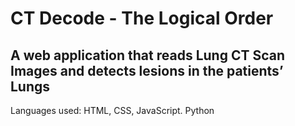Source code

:# CT Decode - The Logical Order

## A web application that reads Lung CT Scan Images and detects lesions in the patients’ Lungs

Languages used: HTML, CSS, JavaScript. Python

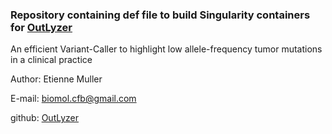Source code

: ### Repository containing def file to build Singularity containers for [OutLyzer](https://github.com/EtieM/outLyzer)

 An efficient Variant-Caller to highlight low allele-frequency tumor mutations in a clinical practice  
 
Author: Etienne Muller

E-mail: biomol.cfb@gmail.com

github: [OutLyzer](https://github.com/EtieM/outLyzer)

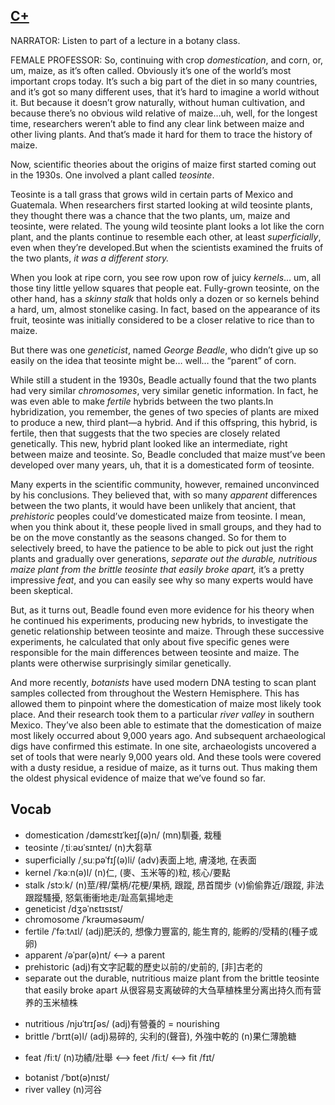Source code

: ## [C+](https://img.kmf.com/toefl/listening/audio/3dee4cc23712c20b0654aa3c730d4813.mp3)

NARRATOR: Listen to part of a lecture in a botany class.

FEMALE PROFESSOR: So, continuing with crop *domestication*, and corn, or, um, maize, as it’s often called. Obviously it’s one of the world’s most important crops today. It’s such a big part of the diet in so many countries, and it’s got so many different uses, that it’s hard to imagine a world without it. But because it doesn’t grow naturally, without human cultivation, and because there’s no obvious wild relative of maize…uh, well, for the longest time, researchers weren’t able to find any clear link between maize and other living plants. And that’s made it hard for them to trace the history of maize.

Now, scientific theories about the origins of maize first started coming out in the 1930s. One involved a plant called *teosinte*.

Teosinte is a tall grass that grows wild in certain parts of Mexico and Guatemala. When researchers first started looking at wild teosinte plants, they thought there was a chance that the two plants, um, maize and teosinte, were related. The young wild teosinte plant looks a lot like the corn plant, and the plants continue to resemble each other, at least *superficially*, even when they’re developed.But when the scientists examined the fruits of the two plants, *it was a different story.*

When you look at ripe corn, you see row upon row of juicy *kernels*… um, all those tiny little yellow squares that people eat. Fully-grown teosinte, on the other hand, has a *skinny stalk* that holds only a dozen or so kernels behind a hard, um, almost stonelike casing. In fact, based on the appearance of its fruit, teosinte was initially considered to be a closer relative to rice than to maize.

But there was one *geneticist*, named *George Beadle*, who didn’t give up so easily on the idea that teosinte might be… well… the “parent” of corn.

While still a student in the 1930s, Beadle actually found that the two plants had very similar *chromosomes*, very similar genetic information. In fact, he was even able to make *fertile* hybrids between the two plants.In hybridization, you remember, the genes of two species of plants are mixed to produce a new, third plant—a hybrid. And if this offspring, this hybrid, is fertile, then that suggests that the two species are closely related genetically. This new, hybrid plant looked like an intermediate, right between maize and teosinte. So, Beadle concluded that maize must’ve been developed over many years, uh, that it is a domesticated form of teosinte.

Many experts in the scientific community, however, remained unconvinced by his conclusions. They believed that, with so many *apparent* differences between the two plants, it would have been unlikely that ancient, that *prehistoric* peoples could’ve domesticated maize from teosinte. I mean, when you think about it, these people lived in small groups, and they had to be on the move constantly as the seasons changed. So for them to selectively breed, to have the patience to be able to pick out just the right plants and gradually over generations, *separate out the durable, nutritious maize plant from the brittle teosinte that easily broke apart,* it’s a pretty impressive *feat*, and you can easily see why so many experts would have been skeptical.

But, as it turns out, Beadle found even more evidence for his theory when he continued his experiments, producing new hybrids, to investigate the genetic relationship between teosinte and maize. Through these successive experiments, he calculated that only about five specific genes were responsible for the main differences between teosinte and maize. The plants were otherwise surprisingly similar genetically.

And more recently, *botanists* have used modern DNA testing to scan plant samples collected from throughout the Western Hemisphere. This has allowed them to pinpoint where the domestication of maize most likely took place. And their research took them to a particular *river valley* in southern Mexico. They’ve also been able to estimate that the domestication of maize most likely occurred about 9,000 years ago. And subsequent archaeological digs have confirmed this estimate. In one site, archaeologists uncovered a set of tools that were nearly 9,000 years old. And these tools were covered with a dusty residue, a residue of maize, as it turns out. Thus making them the oldest physical evidence of maize that we’ve found so far.

## Vocab
- domestication /dəmɛstɪˈkeɪʃ(ə)n/ (mn)馴養, 栽種
- teosinte /ˌtiːəʊˈsɪnteɪ/ (n)大芻草
- superficially /ˌsuːpəˈfɪʃ(ə)li/ (adv)表面上地, 膚淺地, 在表面
- kernel /ˈkəːn(ə)l/ (n)仁, (麥、玉米等的)粒, 核心/要點
- stalk /stɔːk/ (n)莖/稈/葉柄/花梗/果柄, 跟蹤, 昂首闊步 (v)偷偷靠近/跟蹤, 非法跟蹤騷擾, 怒氣衝衝地走/趾高氣揚地走
- geneticist /dʒəˈnɛtɪsɪst/ 
- chromosome /ˈkrəʊməsəʊm/ 
- fertile /ˈfəːtʌɪl/ (adj)肥沃的, 想像力豐富的, 能生育的, 能孵的/受精的(種子或卵)
- apparent /əˈpar(ə)nt/ <--> a parent
- prehistoric (adj)有文字記載的歷史以前的/史前的, [非]古老的
- separate out the durable, nutritious maize plant from the brittle teosinte that easily broke apart 从很容易支离破碎的大刍草植株里分离出持久而有营养的玉米植株
* nutritious /njʊˈtrɪʃəs/ (adj)有營養的 = nourishing
* brittle /ˈbrɪt(ə)l/ (adj)易碎的, 尖利的(聲音), 外強中乾的 (n)果仁薄脆糖
+ feat /fiːt/ (n)功績/壯舉 <--> feet /fiːt/ <--> fit /fɪt/ 
- botanist /ˈbɒt(ə)nɪst/ 
- river valley (n)河谷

--- --- ---

**Problem**
Your task is to retype the entries verbatim, starting with the line that holds "But, as it turns" and stopping after the line that holds "- teosinte /ˌtiːəʊˈsɪnteɪ/ (n)大芻草".

**Answer space**
But, as it turns out, Beadle found even more evidence for his theory when he continued his experiments, producing new hybrids, to investigate the genetic relationship between teosinte and maize. Through these successive experiments, he calculated that only about five specific genes were responsible for the main differences between teosinte and maize. The plants were otherwise surprisingly similar genetically.

And more recently, *botanists* have used modern DNA testing to scan plant samples collected from throughout the Western Hemisphere. This has allowed them to pinpoint where the domestication of maize most likely took place. And their research took them to a particular *river valley* in southern Mexico. They’ve also been able to estimate that the domestication of maize most likely occurred about 9,000 years ago. And subsequent archaeological digs have confirmed this estimate. In one site, archaeologists uncovered a set of tools that were nearly 9,000 years old. And these tools were covered with a dusty residue, a residue of maize, as it turns out. Thus making them the oldest physical evidence of maize that we’ve found so far.

## Vocab
- domestication /dəmɛstɪˈkeɪʃ(ə)n/ (mn)馴養, 栽種
- teosinte /ˌtiːəʊˈsɪnteɪ/ (n)大芻草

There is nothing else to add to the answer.